Androgen-mediated pain-regulatory mechanisms targeting primary sensory neurons

Abstract

Given the sex differences in pain sensitivity and the prevalence of pain disorders, there is a strong need to elucidate their molecular basis. Because sex differences arise from the interactions between genetic factors and postnatal influences mediated by sex hormones, understanding how sex steroid hormones regulate pain is of particular importance. The mechanical pain threshold is lower in females than in males, whereas no sex differences are observed in thermal, chemical or inflammatory pain, consistent with findings in humans.

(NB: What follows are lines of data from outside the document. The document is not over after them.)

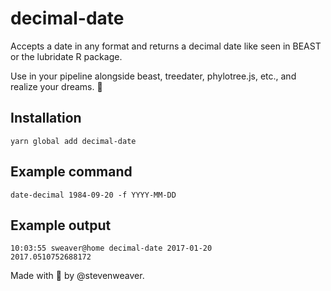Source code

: # decimal-date

Accepts a date in any format and returns a decimal date like seen in BEAST or the lubridate R package. 

Use in your pipeline alongside beast, treedater, phylotree.js, etc., and realize your dreams. 💫

## Installation

`yarn global add decimal-date`

## Example command

`date-decimal 1984-09-20 -f YYYY-MM-DD`

## Example output
```
10:03:55 sweaver@home decimal-date 2017-01-20                                           
2017.0510752688172
```

Made with 💝 by @stevenweaver.

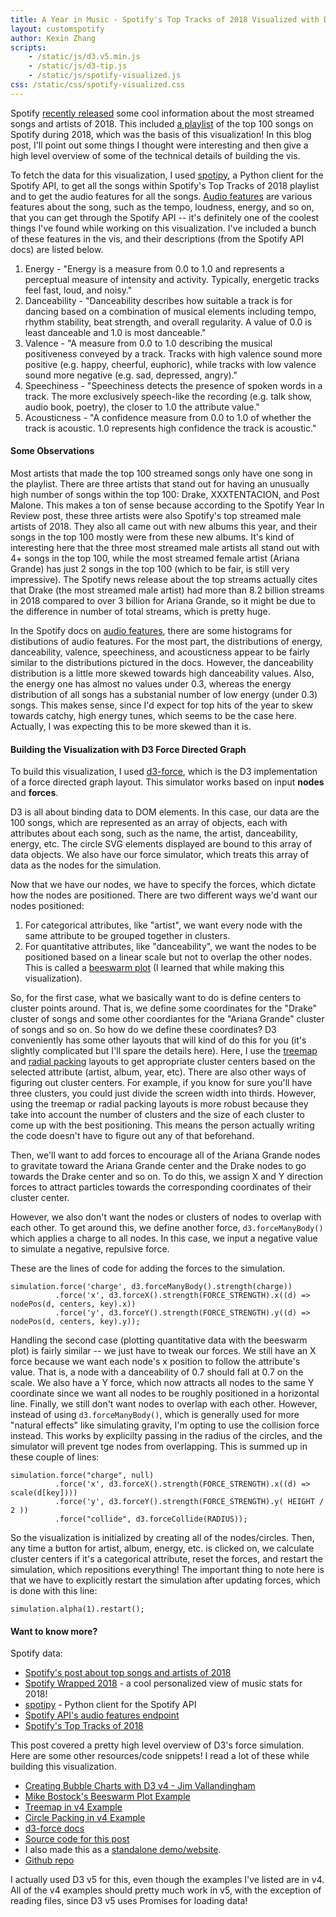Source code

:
 ```yaml
---
title: A Year in Music - Spotify's Top Tracks of 2018 Visualized with D3
layout: customspotify
author: Kexin Zhang
scripts:
    - /static/js/d3.v5.min.js
    - /static/js/d3-tip.js
    - /static/js/spotify-visualized.js
css: /static/css/spotify-visualized.css
---
```


Spotify [recently released](https://newsroom.spotify.com/2018-12-04/the-top-songs-artists-playlists-and-podcasts-of-2018/) some cool information about the most streamed songs and artists of 2018. This included [a playlist](https://open.spotify.com/user/spotify/playlist/37i9dQZF1DX1HUbZS4LEyL?si=VAZsfLNHSl6iZDaWckDOcw) of the top 100 songs on Spotify during 2018, which was the basis of this visualization! In this blog post, I'll point out some things I thought were interesting and then give a high level overview of some of the technical details of building the vis.

To fetch the data for this visualization, I used [spotipy](https://github.com/plamere/spotipy), a Python client for the Spotify API, to get all the songs within Spotify's Top Tracks of 2018 playlist and to get the audio features for all the songs. [Audio features](https://github.com/plamere/spotipy) are various features about the song, such as the tempo, loudness, energy, and so on, that you can get through the Spotify API -- it's definitely one of the coolest things I've found while working on this visualization. I've included a bunch of these features in the vis, and their descriptions (from the Spotify API docs) are listed below. 

1. Energy - "Energy is a measure from 0.0 to 1.0 and represents a perceptual measure of intensity and activity. Typically, energetic tracks feel fast, loud, and noisy."
2. Danceability - "Danceability describes how suitable a track is for dancing based on a combination of musical elements including tempo, rhythm stability, beat strength, and overall regularity. A value of 0.0 is least danceable and 1.0 is most danceable."
3. Valence - "A measure from 0.0 to 1.0 describing the musical positiveness conveyed by a track. Tracks with high valence sound more positive (e.g. happy, cheerful, euphoric), while tracks with low valence sound more negative (e.g. sad, depressed, angry)."
4. Speechiness - "Speechiness detects the presence of spoken words in a track. The more exclusively speech-like the recording (e.g. talk show, audio book, poetry), the closer to 1.0 the attribute value."
5. Acousticness - "A confidence measure from 0.0 to 1.0 of whether the track is acoustic. 1.0 represents high confidence the track is acoustic."

#### Some Observations

Most artists that made the top 100 streamed songs only have one song in the playlist. There are three artists that stand out for having an unusually high number of songs within the top 100: Drake, XXXTENTACION, and Post Malone. This makes a ton of sense because according to the Spotify Year In Review post, these three artists were also Spotify's top streamed male artists of 2018. They also all came out with new albums this year, and their songs in the top 100 mostly were from these new albums. It's kind of interesting here that the three most streamed male artists all stand out with 4+ songs in the top 100, while the most streamed female artist (Ariana Grande) has just 2 songs in the top 100 (which to be fair, is still very impressive). The Spotify news release about the top streams actually cites that Drake (the most streamed male artist) had more than 8.2 billion streams in 2018 compared to over 3 billion for Ariana Grande, so it might be due to the difference in number of total streams, which is pretty huge.

In the Spotify docs on [audio features](https://developer.spotify.com/documentation/web-api/reference/tracks/get-audio-features/), there are some histograms for distibutions of audio features. For the most part, the distributions of energy, danceability, valence, speechiness, and acousticness appear to be fairly similar to the distributions pictured in the docs. However, the danceability distribution is a little more skewed towards high danceability values. Also, the energy one has almost no values under 0.3, whereas the energy distribution of all songs has a substanial number of low energy (under 0.3) songs. This makes sense, since I'd expect for top hits of the year to skew towards catchy, high energy tunes, which seems to be the case here. Actually, I was expecting this to be more skewed than it is. 

#### Building the Visualization with D3 Force Directed Graph

To build this visualization, I used [d3-force](https://github.com/d3/d3-force), which is the D3 implementation of a force directed graph layout. This simulator works based on input **nodes** and **forces**.

D3 is all about binding data to DOM elements. In this case, our data are the 100 songs, which are represented as an array of objects, each with attributes about each song, such as the name, the artist, danceability, energy, etc. The circle SVG elements displayed are bound to this array of data objects. We also have our force simulator, which treats this array of data as the nodes for the simulation.

Now that we have our nodes, we have to specify the forces, which dictate how the nodes are positioned. There are two different ways we'd want our nodes positioned:

1. For categorical attributes, like "artist", we want every node with the same attribute to be grouped together in clusters.
2. For quantitative attributes, like "danceability", we want the nodes to be positioned based on a linear scale but not to overlap the other nodes. This is called a [beeswarm plot](https://bl.ocks.org/mbostock/6526445e2b44303eebf21da3b6627320) (I learned that while making this visualization).

So, for the first case, what we basically want to do is define centers to cluster points around. That is, we define some coordinates for the "Drake" cluster of songs and some other coordiantes for the "Ariana Grande" cluster of songs and so on. So how do we define these coordinates? D3 conveniently has some other layouts that will kind of do this for you (it's slightly complicated but I'll spare the details here). Here, I use the [treemap](https://github.com/d3/d3-hierarchy#treemap) and [radial packing](https://github.com/d3/d3-hierarchy/blob/master/README.md#pack) layouts to get appropriate cluster centers based on the selected attribute (artist, album, year, etc). There are also other ways of figuring out cluster centers. For example, if you know for sure you'll have three clusters, you could just divide the screen width into thirds. However, using the treemap or radial packing layouts is more robust because they take into account the number of clusters and the size of each cluster to come up with the best positioning. This means the person actually writing the code doesn't have to figure out any of that beforehand. 

Then, we'll want to add forces to encourage all of the Ariana Grande nodes to gravitate toward the Ariana Grande center and the Drake nodes to go towards the Drake center and so on. To do this, we assign X and Y direction forces to attract particles towards the corresponding coordinates of their cluster center. 

However, we also don't want the nodes or clusters of nodes to overlap with each other. To get around this, we define another force, `d3.forceManyBody()` which applies a charge to all nodes. In this case, we input a negative value to simulate a negative, repulsive force. 

These are the lines of code for adding the forces to the simulation.

```
simulation.force('charge', d3.forceManyBody().strength(charge))
          .force('x', d3.forceX().strength(FORCE_STRENGTH).x((d) => nodePos(d, centers, key).x))
          .force('y', d3.forceY().strength(FORCE_STRENGTH).y((d) => nodePos(d, centers, key).y));
```

Handling the second case (plotting quantitative data with the beeswarm plot) is fairly similar -- we just have to tweak our forces. We still have an X force because we want each node's x position to follow the attribute's value. That is, a node with a danceability of 0.7 should fall at 0.7 on the scale. We also have a Y force, which now attracts all nodes to the same Y coordinate since we want all nodes to be roughly positioned in a horizontal line. Finally, we still don't want nodes to overlap with each other. However, instead of using `d3.forceManyBody()`, which is generally used for more "natural effects" like simulating gravity, I'm opting to use the collision force instead. This works by explicilty passing in the radius of the circles, and the simulator will prevent tge nodes from overlapping. This is summed up in these couple of lines: 

```
simulation.force("charge", null)
          .force('x', d3.forceX().strength(FORCE_STRENGTH).x((d) => scale(d[key])))
          .force('y', d3.forceY().strength(FORCE_STRENGTH).y( HEIGHT / 2 ))
          .force("collide", d3.forceCollide(RADIUS));
```

So the visualization is initialized by creating all of the nodes/circles. Then, any time a button for artist, album, energy, etc. is clicked on, we calculate cluster centers if it's a categorical attribute, reset the forces, and restart the simulation, which repositions everything! The important thing to note here is that we have to explicitly restart the simulation after updating forces, which is done with this line: 

```
simulation.alpha(1).restart();
```

#### Want to know more?

Spotify data:
* [Spotify's post about top songs and artists of 2018](https://newsroom.spotify.com/2018-12-04/the-top-songs-artists-playlists-and-podcasts-of-2018/)
* [Spotify Wrapped 2018](https://spotifywrapped.com/) - a cool personalized view of music stats for 2018! 
* [spotipy](https://github.com/plamere/spotipy) - Python client for the Spotify API
* [Spotify API's audio features endpoint](https://developer.spotify.com/documentation/web-api/reference/tracks/get-audio-features/)
* [Spotify's Top Tracks of 2018](https://open.spotify.com/user/spotify/playlist/37i9dQZF1DX1HUbZS4LEyL?si=6mZcgl6xQ4mG4eJtqXzw8Q)

This post covered a pretty high level overview of D3's force simulation. Here are some other resources/code snippets! I read a lot of these while building this visualization.
* [Creating Bubble Charts with D3 v4 - Jim Vallandingham](http://vallandingham.me//bubble_charts_with_d3v4.html)
* [Mike Bostock's Beeswarm Plot Example](https://bl.ocks.org/mbostock/6526445e2b44303eebf21da3b6627320)
* [Treemap in v4 Example](https://bl.ocks.org/ganezasan/52fced34d2182483995f0ca3960fe228)
* [Circle Packing in v4 Example](https://bl.ocks.org/mbostock/ca5b03a33affa4160321)
* [d3-force docs](https://github.com/d3/d3-force)
* [Source code for this post](/static/js/spotify-visualized.js)
* I also made this as a [standalone demo/website](https://www.kexinzhang.com/spotify-visualized/).
* [Github repo](https://github.com/kexin-zhang/spotify-visualized)

I actually used D3 v5 for this, even though the examples I've listed are in v4. All of the v4 examples should pretty much work in v5, with the exception of reading files, since D3 v5 uses Promises for loading data!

In gonadectomized male mice, the mechanical threshold is decreased, suggesting a correlation between androgen levels and mechanical pain sensitivity. The androgen receptor (AR) is widely expressed in regions involved in pain transmission, with prominent nuclear localization in the dorsal root ganglia of male mice. In nociceptive primary sensory neuron-specific AR-conditional knockout (AR-cKO) male mice, the mechanical pain threshold is markedly reduced compared with wild-type males, whereas other pain modalities remain unchanged. Moreover, systemic androgen administration to female mice increases nuclear AR localization and elevates the mechanical pain threshold one day after treatment, but these effects are abolished in AR-cKO females. These findings demonstrate that androgen signaling in primary sensory neurons represents a key neural substrate underlying sex differences in mechanical pain sensitivity. Additionally, sex differences observed in neuropathic pain models may also be alleviated by androgen action. Further elucidation of how androgens act on their target neuronal populations is expected to advance our understanding of sex- and individual-specific differences in pain.